→ PROBLEM DESCRIPTION:
Skip the pictures. Transcribe the rest of the data below without changing a word.

***** SUPPLIED DATA

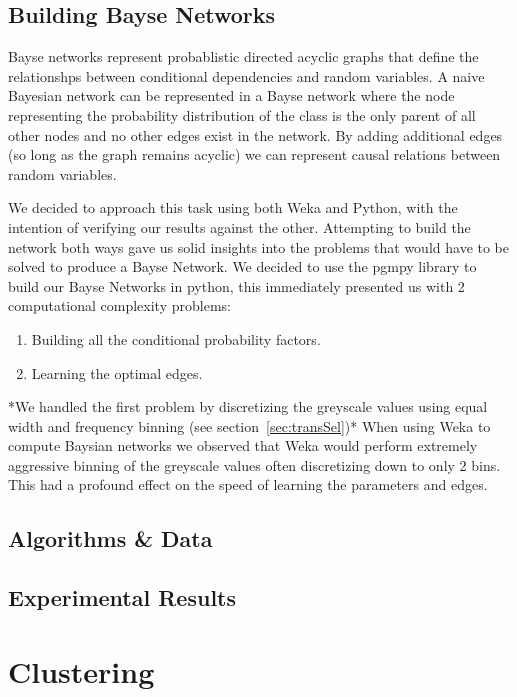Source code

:\documentclass[11pt]{article}
\begin{document}
\subsection{Building Bayse Networks}
Bayse networks represent probablistic directed acyclic graphs that define the relationshps between conditional dependencies and random variables.
A naive Bayesian network can be represented in a Bayse network where the node representing the probability distribution of the class is the only parent of all other nodes and no other edges exist in the network. 
By adding additional edges (so long as the graph remains acyclic) we can represent causal relations between random variables.
\par
We decided to approach this task using both Weka and Python, with the intention of verifying our results against the other.
Attempting to build the network both ways gave us solid insights into the problems that would have to be solved to produce a Bayse Network.
We decided to use the pgmpy library to build our Bayse Networks in python, this immediately presented us with 2 computational complexity problems:
\begin{enumerate}
    \item Building all the conditional probability factors.
    \item Learning the optimal edges.
\end{enumerate}

*We handled the first problem by discretizing the greyscale values using equal width and frequency binning (see section~\ref{sec:transSel})*
When using Weka to compute Baysian networks we observed that Weka would perform extremely aggressive binning of the greyscale values often discretizing down to only 2 bins. This had a profound effect on the speed of learning the parameters and edges.

\subsection{Algorithms \& Data}


\subsection{Experimental Results}


\pagebreak

\section{Clustering}
\end{document}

**********

→ SOLUTION TO THIS PROBLEM:
Source code

:\documentclass[11pt]{article}
\begin{document}
\subsection{Building Bayse Networks}
Bayse networks represent probablistic directed acyclic graphs that define the relationshps between conditional dependencies and random variables.
A naive Bayesian network can be represented in a Bayse network where the node representing the probability distribution of the class is the only parent of all other nodes and no other edges exist in the network. 
By adding additional edges (so long as the graph remains acyclic) we can represent causal relations between random variables.
\par
We decided to approach this task using both Weka and Python, with the intention of verifying our results against the other.
Attempting to build the network both ways gave us solid insights into the problems that would have to be solved to produce a Bayse Network.
We decided to use the pgmpy library to build our Bayse Networks in python, this immediately presented us with 2 computational complexity problems:
\begin{enumerate}
    \item Building all the conditional probability factors.
    \item Learning the optimal edges.
\end{enumerate}

*We handled the first problem by discretizing the greyscale values using equal width and frequency binning (see section~\ref{sec:transSel})*
When using Weka to compute Baysian networks we observed that Weka would perform extremely aggressive binning of the greyscale values often discretizing down to only 2 bins. This had a profound effect on the speed of learning the parameters and edges.

\subsection{Algorithms \& Data}


\subsection{Experimental Results}


\pagebreak

\section{Clustering}
\end{document}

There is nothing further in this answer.